Elle reflète, par contre, la volonté de la primature d’émietter l’exécutif, de dépouiller tous les départements ministériels de tout pouvoir de décision et de se limiter à faire bénéficier de moult avantages (voitures, et autres privilèges…) de hauts fonctionnaires, recrutés pour la plupart dans le sillage de la Troïka (Ennahdha-CPR-Ettakatol). En somme, un «nouveau parti unique de fait», diront certains.
Conséquence: le pays n’est pas sorti de l’ornière. Comme une fatalité, il sera toujours plombé par des pratiques invétérées de la mauvaise gouvernance qui a pour noms bureaucratie, technocratie, centralisation, népotisme, corruption…
Cette architecture du gouvernement a un coût énorme pour le contribuable.
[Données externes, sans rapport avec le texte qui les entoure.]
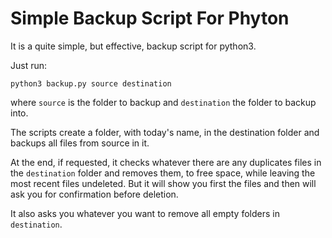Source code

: # Simple Backup Script For Phyton

It is a quite simple, but effective, backup script for python3.

Just run:
```console
python3 backup.py source destination
```
where `source` is the folder to backup and `destination` the folder to backup into.

The scripts create a folder, with today's name, in the destination folder and backups all files from source in it. 

At the end, if requested, it checks whatever there are any duplicates files in the `destination` folder and removes them, to free space, while leaving the most recent files undeleted. But it will show you first the files and then will ask you for confirmation before deletion. 

It also asks you whatever you want to remove all empty folders in `destination`.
Ce coût est à percevoir à travers le gaspillage des deniers publics dans un pays qui a, pourtant, besoin de chaque millime pour créer des emplois décents à plus de 2,5 millions de chômeurs et de personnes exerçant un métier précaire.
Elle donne, par ailleurs, la plus mauvaise image qui soit de la gouvernance en Tunisie. Pour vous en donner une idée. Imaginez un ministre chinois de l’économie qui vient visiter un tout petit pays comme le nôtre et qui doit faire le tour de 7 ministères -et s’entretenir en chinois avec leurs locataires- pour se faire une idée, bien une idée de l’économie tunisienne.
Les pays démocratiques ont pris vite conscience de cette hémorragie de deniers publics et limité leur gouvernement à quelques super-ministères. A titre indicatif, en France, pas moins de cinq secteurs sont regroupés dans un seul ministère en l’occurrence celui de l’Ecologie, du Développement durable, des Transports, de l’Equipement, du Tourisme et de la Mer.
Pour le cas de la Tunisie, des propositions ont été, pourtant, faites pour réduire le nombre de départements ministériels et regrouper dans un seul ministère les activités selon leur complémentarité.
Dans son essai sur la révolution: «La prochaine guerre en Tunisie: la victoire en 5 batailles», Cyril Grislain Karray en a formulé quelques unes. Il suggère de regrouper «dans un même grand ministère du Développement économique l’industrie, et le Développement, et les Télécommunications, et le Commerce, Et la Coopération économique internationale et l’Aménagement du territoire».
Il propose, également, de mettre sous la même tutelle départementale l’Education, l’Enseignement (trois cycles), la Formation professionnelle, l’Emploi. L’objectif est de gérer, à ses yeux, «de bout en bout du parcours d’insertion réussie dans la vie active de chaque élève».
Il recommande de créer un super-ministère pour transformer l’Etat, l’administration et les collectivités territoriales et de regrouper dans un même département tourisme, culture et patrimoine. Ce dernier projet est défendu également par MM. Mehdi Houas, ministre du Commerce et du Tourisme, et Ezzeddine Bach Chaouch, ministre de la Culture.
Par delà ces propositions qu’on ne peut que saluer, cette tendance fâcheuse de la primature de Hamadi Jebali à accaparer tous les pouvoirs et à en garder le contrôle est un mauvais message pour ceux qui aspirent à la démocratie et au partage des pouvoirs. Elle risque de créer un précédent, et surtout, de contaminer la gouvernance des régions et des collectivités locales au moment même où les Tunisiens croient naïvement qu’ils vont peut-être parvenir un jour à élire leur maire et leur préfet.